Il importe que chaque participant soit entièrement concentré sur la séance. Seul devant l’écran, il est plus facile de se laisser distraire par ce qui se produit dans son environnement. À cet effet, voici quelques conseils : fermer sa boîte courriel et son cellulaire ou se placer dans une pièce isolée afin de ne pas être dérangé.
-
L’observation est la clé.
Si elle est nécessaire lors de la facilitation en présence, elle est fondamentale en facilitation à distance.

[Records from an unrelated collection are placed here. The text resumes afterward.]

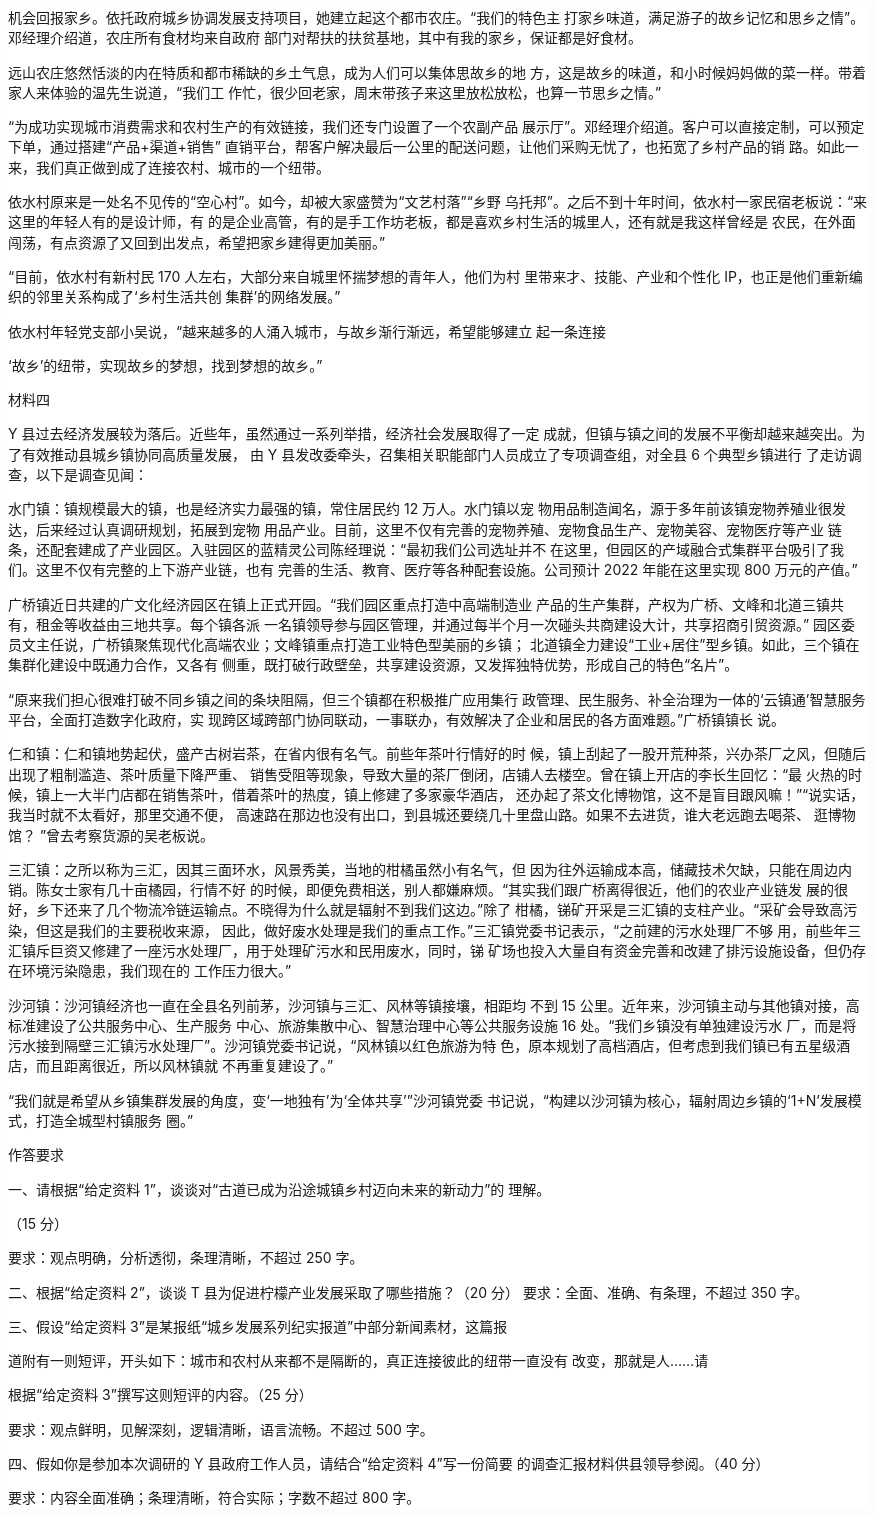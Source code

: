 
机会回报家乡。依托政府城乡协调发展支持项目，她建立起这个都市农庄。“我们的特色主 打家乡味道，满足游子的故乡记忆和思乡之情”。邓经理介绍道，农庄所有食材均来自政府 部门对帮扶的扶贫基地，其中有我的家乡，保证都是好食材。

远山农庄悠然恬淡的内在特质和都市稀缺的乡土气息，成为人们可以集体思故乡的地 方，这是故乡的味道，和小时候妈妈做的菜一样。带着家人来体验的温先生说道，“我们工 作忙，很少回老家，周末带孩子来这里放松放松，也算一节思乡之情。”

“为成功实现城市消费需求和农村生产的有效链接，我们还专门设置了一个农副产品 展示厅”。邓经理介绍道。客户可以直接定制，可以预定下单，通过搭建“产品+渠道+销售” 直销平台，帮客户解决最后一公里的配送问题，让他们采购无忧了，也拓宽了乡村产品的销 路。如此一来，我们真正做到成了连接农村、城市的一个纽带。

依水村原来是一处名不见传的“空心村”。如今，却被大家盛赞为“文艺村落”“乡野 乌托邦”。之后不到十年时间，依水村一家民宿老板说：“来这里的年轻人有的是设计师，有 的是企业高管，有的是手工作坊老板，都是喜欢乡村生活的城里人，还有就是我这样曾经是 农民，在外面闯荡，有点资源了又回到出发点，希望把家乡建得更加美丽。”

“目前，依水村有新村民 170 人左右，大部分来自城里怀揣梦想的青年人，他们为村 里带来才、技能、产业和个性化 IP，也正是他们重新编织的邻里关系构成了‘乡村生活共创 集群’的网络发展。”

依水村年轻党支部小吴说，“越来越多的人涌入城市，与故乡渐行渐远，希望能够建立 起一条连接

‘故乡’的纽带，实现故乡的梦想，找到梦想的故乡。”

材料四

Y 县过去经济发展较为落后。近些年，虽然通过一系列举措，经济社会发展取得了一定 成就，但镇与镇之间的发展不平衡却越来越突出。为了有效推动县城乡镇协同高质量发展， 由 Y 县发改委牵头，召集相关职能部门人员成立了专项调查组，对全县 6 个典型乡镇进行 了走访调查，以下是调查见闻：

水门镇：镇规模最大的镇，也是经济实力最强的镇，常住居民约 12 万人。水门镇以宠 物用品制造闻名，源于多年前该镇宠物养殖业很发达，后来经过认真调研规划，拓展到宠物 用品产业。目前，这里不仅有完善的宠物养殖、宠物食品生产、宠物美容、宠物医疗等产业 链条，还配套建成了产业园区。入驻园区的蓝精灵公司陈经理说：“最初我们公司选址并不 在这里，但园区的产域融合式集群平台吸引了我们。这里不仅有完整的上下游产业链，也有 完善的生活、教育、医疗等各种配套设施。公司预计 2022 年能在这里实现 800 万元的产值。”

广桥镇近日共建的广文化经济园区在镇上正式开园。“我们园区重点打造中高端制造业 产品的生产集群，产权为广桥、文峰和北道三镇共有，租金等收益由三地共享。每个镇各派 一名镇领导参与园区管理，并通过每半个月一次碰头共商建设大计，共享招商引贸资源。” 园区委员文主任说，广桥镇聚焦现代化高端农业；文峰镇重点打造工业特色型美丽的乡镇； 北道镇全力建设“工业+居住”型乡镇。如此，三个镇在集群化建设中既通力合作，又各有 侧重，既打破行政壁垒，共享建设资源，又发挥独特优势，形成自己的特色“名片”。



“原来我们担心很难打破不同乡镇之间的条块阻隔，但三个镇都在积极推广应用集行 政管理、民生服务、补全治理为一体的‘云镇通’智慧服务平台，全面打造数字化政府，实 现跨区域跨部门协同联动，一事联办，有效解决了企业和居民的各方面难题。”广桥镇镇长 说。

仁和镇：仁和镇地势起伏，盛产古树岩茶，在省内很有名气。前些年茶叶行情好的时 候，镇上刮起了一股开荒种茶，兴办茶厂之风，但随后出现了粗制滥造、茶叶质量下降严重、 销售受阻等现象，导致大量的茶厂倒闭，店铺人去楼空。曾在镇上开店的李长生回忆：“最 火热的时候，镇上一大半门店都在销售茶叶，借着茶叶的热度，镇上修建了多家豪华酒店， 还办起了茶文化博物馆，这不是盲目跟风嘛！”“说实话，我当时就不太看好，那里交通不便， 高速路在那边也没有出口，到县城还要绕几十里盘山路。如果不去进货，谁大老远跑去喝茶、 逛博物馆？ ”曾去考察货源的吴老板说。

三汇镇：之所以称为三汇，因其三面环水，风景秀美，当地的柑橘虽然小有名气，但 因为往外运输成本高，储藏技术欠缺，只能在周边内销。陈女士家有几十亩橘园，行情不好 的时候，即便免费相送，别人都嫌麻烦。“其实我们跟广桥离得很近，他们的农业产业链发 展的很好，乡下还来了几个物流冷链运输点。不晓得为什么就是辐射不到我们这边。”除了 柑橘，锑矿开采是三汇镇的支柱产业。“采矿会导致高污染，但这是我们的主要税收来源， 因此，做好废水处理是我们的重点工作。”三汇镇党委书记表示，“之前建的污水处理厂不够 用，前些年三汇镇斥巨资又修建了一座污水处理厂，用于处理矿污水和民用废水，同时，锑 矿场也投入大量自有资金完善和改建了排污设施设备，但仍存在环境污染隐患，我们现在的 工作压力很大。”

沙河镇：沙河镇经济也一直在全县名列前茅，沙河镇与三汇、风林等镇接壤，相距均 不到 15 公里。近年来，沙河镇主动与其他镇对接，高标准建设了公共服务中心、生产服务 中心、旅游集散中心、智慧治理中心等公共服务设施 16 处。“我们乡镇没有单独建设污水 厂，而是将污水接到隔壁三汇镇污水处理厂”。沙河镇党委书记说，“风林镇以红色旅游为特 色，原本规划了高档酒店，但考虑到我们镇已有五星级酒店，而且距离很近，所以风林镇就 不再重复建设了。”

“我们就是希望从乡镇集群发展的角度，变‘一地独有’为‘全体共享’”沙河镇党委 书记说，“构建以沙河镇为核心，辐射周边乡镇的‘1+N’发展模式，打造全城型村镇服务 圈。”

作答要求

一、请根据“给定资料 1”，谈谈对“古道已成为沿途城镇乡村迈向未来的新动力”的 理解。

（15 分）

要求：观点明确，分析透彻，条理清晰，不超过 250 字。

二、根据“给定资料 2”，谈谈 T 县为促进柠檬产业发展采取了哪些措施？（20 分） 要求：全面、准确、有条理，不超过 350 字。

三、假设“给定资料 3”是某报纸“城乡发展系列纪实报道”中部分新闻素材，这篇报



道附有一则短评，开头如下：城市和农村从来都不是隔断的，真正连接彼此的纽带一直没有 改变，那就是人……请

根据“给定资料 3”撰写这则短评的内容。（25 分）

要求：观点鲜明，见解深刻，逻辑清晰，语言流畅。不超过 500 字。

四、假如你是参加本次调研的 Y 县政府工作人员，请结合“给定资料 4”写一份简要 的调查汇报材料供县领导参阅。（40 分）

要求：内容全面准确；条理清晰，符合实际；字数不超过 800 字。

En effet, comme il peut être plus difficile de ressentir l’ambiance de son groupe, il est primordial d’être attentif, par exemple, aux signes d’intérêt ou d’ennui, de cohésion ou de tension, ce qui permet d’ajuster le tir au besoin.
-
-
Comment demeurer attentif à son groupe tout en pilotant la technologie?
La collaboration avec une personne responsable du volet technologique pendant une séance de GCP est indispensable. En effet, le collaborateur, qui peut aussi assumer la fonction de cofacilitateur, joue un rôle primordial en permettant au facilitateur principal de porter toute son attention sur la démarche et le climat du groupe. Le collaborateur peut, en plus d’assurer le bon fonctionnement technologique, recueillir les informations et questions provenant du groupe dans l’espace clavardage.
Il va sans dire qu’il est essentiel de s’assurer que chacun dispose des moyens technologiques nécessaires et compatibles pour participer pleinement au groupe. Certaines organisations possèdent leur propre technologie. D’autres plateformes sont disponibles sur le web, payantes ou non.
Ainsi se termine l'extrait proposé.